Aruba & ProVision-based
1752786 Members
5878 Online
108789 Solutions
New Discussion

Two default routes on HP 8206ZL switch

 
Scryden
Frequent Visitor

Two default routes on HP 8206ZL switch

Hi all,

I need some help configuring a backup default route in a 8206ZL switch. This switch is our Core switch and it is connected to 2 different routers, each with their own uplink to the internet. The primary default route is configured as: ip route 0.0.0.0 0.0.0.0 <router1>

In the routing table it shows up as metric 1 and distance 1.

What I am used to from Cisco gear is that whenever you install a secondary default route, you can do so by specifying a higher metric value. So in case the physical line to router1 goes down, the route is removed from the routing table and the second lowest metric is installed. However, this switch does not allow me to change the metric value of static routes. The only thing I can change is the distance value. So I tried installing the 2 routes as follows:

ip route 0.0.0.0 0.0.0.0 <router1>
ip route 0.0.0.0 0.0.0.0 <router2> distance 20

Now, when we do a test by physically disconnecting the link to router1, nothing happens. The switch, even though the physical link is down, keeps the route to router1 in its routing table. It does not swap it out for the distance 20 route. As I said, I cannot change the metric value. We did confirm that we can ping the router2 interface from an office computer. So VLANing and routing between the "office <-> Core switch <-> router2" is working properly.

How do I go about this so that I can install my secondary route to the internet?

1 REPLY 1
Emil_G
HPE Pro

Re: Two default routes on HP 8206ZL switch

Hello, 

The configuration with different distances should be OK.

How exactly are you disconnecting the router1 from the switch? Do you disconenct the port on the switch? Has the VLAN that connects the 8206zl with router1 only a single member port on 8206zl or multiple ports?

 

This document describes a similar scenario

https://support.hpe.com/hpesc/public/docDisplay?docLocale=en_US&docId=c02609144

It says:

If the switch’s path to the preferred next hop router is broken in the middle of the intervening Layer 2 infrastructure, the switch will not inherently fail over to the backup static route statement. Instead, it will continue to send traffic to the next hop router’s MAC address until its ARP table entry ages out, and then deem the “destination network is unreachable” with the result of dropping the routed traffic.

If both routers are ProCurve yl/zl Switches using a dedicated transit VLAN with a single member port, the Uni-Directional Link Detection (UDLD) feature can detect the connection break between routers and block their interfaces within 15 seconds of the event. With the only member port disabled, the switch will disable the transit VLAN and remove the preferred static route entry from the route table. The static route with the next lowest administrative distance will then populate the route table, and connectivity should be restored.

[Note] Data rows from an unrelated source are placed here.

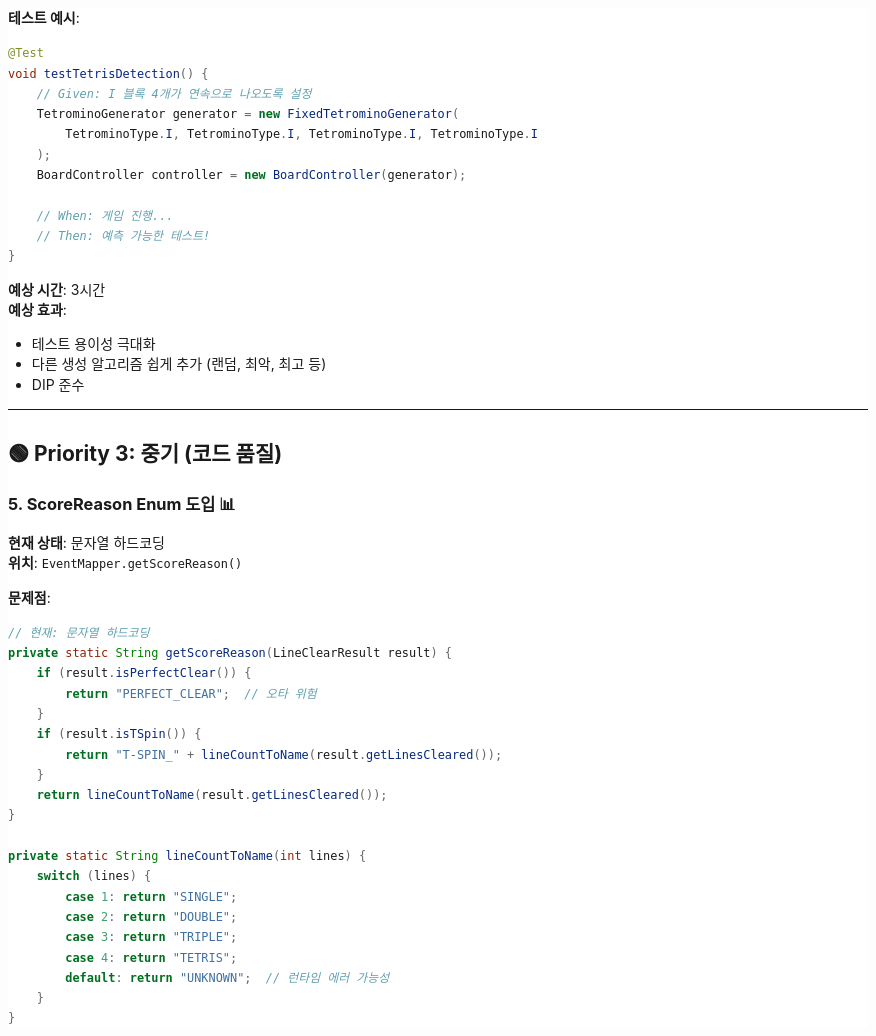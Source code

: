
 ```java
```

**테스트 예시**:
```java
@Test
void testTetrisDetection() {
    // Given: I 블록 4개가 연속으로 나오도록 설정
    TetrominoGenerator generator = new FixedTetrominoGenerator(
        TetrominoType.I, TetrominoType.I, TetrominoType.I, TetrominoType.I
    );
    BoardController controller = new BoardController(generator);
    
    // When: 게임 진행...
    // Then: 예측 가능한 테스트!
}
```

**예상 시간**: 3시간  
**예상 효과**:
- 테스트 용이성 극대화
- 다른 생성 알고리즘 쉽게 추가 (랜덤, 최악, 최고 등)
- DIP 준수

---

## 🟢 Priority 3: 중기 (코드 품질)

### 5. ScoreReason Enum 도입 📊

**현재 상태**: 문자열 하드코딩  
**위치**: `EventMapper.getScoreReason()`

**문제점**:
```java
// 현재: 문자열 하드코딩
private static String getScoreReason(LineClearResult result) {
    if (result.isPerfectClear()) {
        return "PERFECT_CLEAR";  // 오타 위험
    }
    if (result.isTSpin()) {
        return "T-SPIN_" + lineCountToName(result.getLinesCleared());
    }
    return lineCountToName(result.getLinesCleared());
}

private static String lineCountToName(int lines) {
    switch (lines) {
        case 1: return "SINGLE";
        case 2: return "DOUBLE";
        case 3: return "TRIPLE";
        case 4: return "TETRIS";
        default: return "UNKNOWN";  // 런타임 에러 가능성
    }
}
```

That means for me that the switch will continue tying to use the route to router1 if the VLAN interface leading to router1 is up (it has at least one physical member port in up state) and it has an ARP entry.

Immediate failover will happen only if the transit VLAN interface connecting with router1 goes down. So it would be good if a dedicated VLAN is used for the connection with the default routers.